=== GIVEN ENTRIES ===
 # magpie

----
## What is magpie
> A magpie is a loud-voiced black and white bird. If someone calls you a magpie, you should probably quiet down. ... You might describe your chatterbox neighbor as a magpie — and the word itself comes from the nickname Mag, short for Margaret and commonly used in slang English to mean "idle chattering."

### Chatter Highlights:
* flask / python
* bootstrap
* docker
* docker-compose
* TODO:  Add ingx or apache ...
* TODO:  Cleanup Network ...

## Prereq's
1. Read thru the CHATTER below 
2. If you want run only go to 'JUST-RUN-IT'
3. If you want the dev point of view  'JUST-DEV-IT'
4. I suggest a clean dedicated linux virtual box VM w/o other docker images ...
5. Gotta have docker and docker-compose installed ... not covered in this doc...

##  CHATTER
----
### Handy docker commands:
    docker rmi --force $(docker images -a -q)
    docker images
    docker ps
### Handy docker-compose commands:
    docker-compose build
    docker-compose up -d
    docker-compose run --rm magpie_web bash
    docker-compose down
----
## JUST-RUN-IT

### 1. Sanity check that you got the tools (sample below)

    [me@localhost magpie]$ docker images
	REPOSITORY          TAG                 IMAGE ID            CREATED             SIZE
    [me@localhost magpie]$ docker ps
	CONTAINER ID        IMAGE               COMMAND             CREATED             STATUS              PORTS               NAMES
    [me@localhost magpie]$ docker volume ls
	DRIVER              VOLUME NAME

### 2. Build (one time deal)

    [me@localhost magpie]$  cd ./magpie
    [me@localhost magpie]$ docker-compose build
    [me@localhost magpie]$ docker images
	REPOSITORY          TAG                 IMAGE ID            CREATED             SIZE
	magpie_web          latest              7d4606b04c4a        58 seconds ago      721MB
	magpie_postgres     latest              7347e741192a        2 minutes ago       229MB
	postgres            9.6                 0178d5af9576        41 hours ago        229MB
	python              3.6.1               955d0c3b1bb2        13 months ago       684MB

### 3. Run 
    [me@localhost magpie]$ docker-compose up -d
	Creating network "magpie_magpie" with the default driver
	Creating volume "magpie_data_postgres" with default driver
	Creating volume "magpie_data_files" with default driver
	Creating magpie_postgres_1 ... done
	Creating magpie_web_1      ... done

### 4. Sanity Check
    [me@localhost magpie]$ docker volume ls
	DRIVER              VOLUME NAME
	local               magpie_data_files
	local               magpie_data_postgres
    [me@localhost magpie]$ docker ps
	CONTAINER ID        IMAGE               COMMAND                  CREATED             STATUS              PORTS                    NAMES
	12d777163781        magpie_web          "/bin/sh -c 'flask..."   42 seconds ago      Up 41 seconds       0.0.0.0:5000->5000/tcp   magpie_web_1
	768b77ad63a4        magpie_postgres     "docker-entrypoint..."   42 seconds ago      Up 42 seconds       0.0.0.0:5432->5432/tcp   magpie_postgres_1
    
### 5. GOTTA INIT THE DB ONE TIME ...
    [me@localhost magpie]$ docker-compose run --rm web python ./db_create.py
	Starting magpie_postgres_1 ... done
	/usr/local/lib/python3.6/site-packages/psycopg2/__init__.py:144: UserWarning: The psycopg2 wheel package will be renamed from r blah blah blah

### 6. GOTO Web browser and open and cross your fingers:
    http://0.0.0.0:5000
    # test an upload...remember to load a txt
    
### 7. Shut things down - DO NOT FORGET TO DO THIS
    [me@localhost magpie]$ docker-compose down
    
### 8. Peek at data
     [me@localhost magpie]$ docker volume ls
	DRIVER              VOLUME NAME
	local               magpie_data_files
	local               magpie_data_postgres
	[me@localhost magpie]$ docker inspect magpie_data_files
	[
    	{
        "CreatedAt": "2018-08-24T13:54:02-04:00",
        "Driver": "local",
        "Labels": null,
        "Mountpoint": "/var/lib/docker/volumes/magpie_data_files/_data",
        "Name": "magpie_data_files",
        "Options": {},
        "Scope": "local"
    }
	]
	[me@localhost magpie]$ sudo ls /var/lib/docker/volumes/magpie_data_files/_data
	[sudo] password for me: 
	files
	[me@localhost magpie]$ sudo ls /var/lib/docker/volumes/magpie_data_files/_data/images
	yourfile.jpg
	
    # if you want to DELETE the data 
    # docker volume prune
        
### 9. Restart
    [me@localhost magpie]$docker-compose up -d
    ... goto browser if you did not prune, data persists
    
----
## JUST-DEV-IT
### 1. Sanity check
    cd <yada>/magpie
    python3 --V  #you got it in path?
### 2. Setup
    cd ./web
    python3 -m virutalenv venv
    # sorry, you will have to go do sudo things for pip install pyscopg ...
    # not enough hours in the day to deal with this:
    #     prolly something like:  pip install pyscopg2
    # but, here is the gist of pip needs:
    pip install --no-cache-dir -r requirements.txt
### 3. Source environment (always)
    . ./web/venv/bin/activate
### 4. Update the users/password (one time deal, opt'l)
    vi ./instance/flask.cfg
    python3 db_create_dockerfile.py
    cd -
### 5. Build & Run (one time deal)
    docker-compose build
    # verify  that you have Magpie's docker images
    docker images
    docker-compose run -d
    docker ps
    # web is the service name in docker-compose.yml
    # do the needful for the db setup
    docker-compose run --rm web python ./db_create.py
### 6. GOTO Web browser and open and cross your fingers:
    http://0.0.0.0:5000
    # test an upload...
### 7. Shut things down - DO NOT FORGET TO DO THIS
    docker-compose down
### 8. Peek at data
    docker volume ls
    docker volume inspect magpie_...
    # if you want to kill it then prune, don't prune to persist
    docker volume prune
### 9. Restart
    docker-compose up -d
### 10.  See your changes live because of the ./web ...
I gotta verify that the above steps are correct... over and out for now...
===
### ASSIGNMENT
The answer is every line in the data where the word "Creating" appears.

### ANSWER SPACE
	Creating network "magpie_magpie" with the default driver
	Creating volume "magpie_data_postgres" with default driver
	Creating volume "magpie_data_files" with default driver
	Creating magpie_postgres_1 ... done
	Creating magpie_web_1      ... done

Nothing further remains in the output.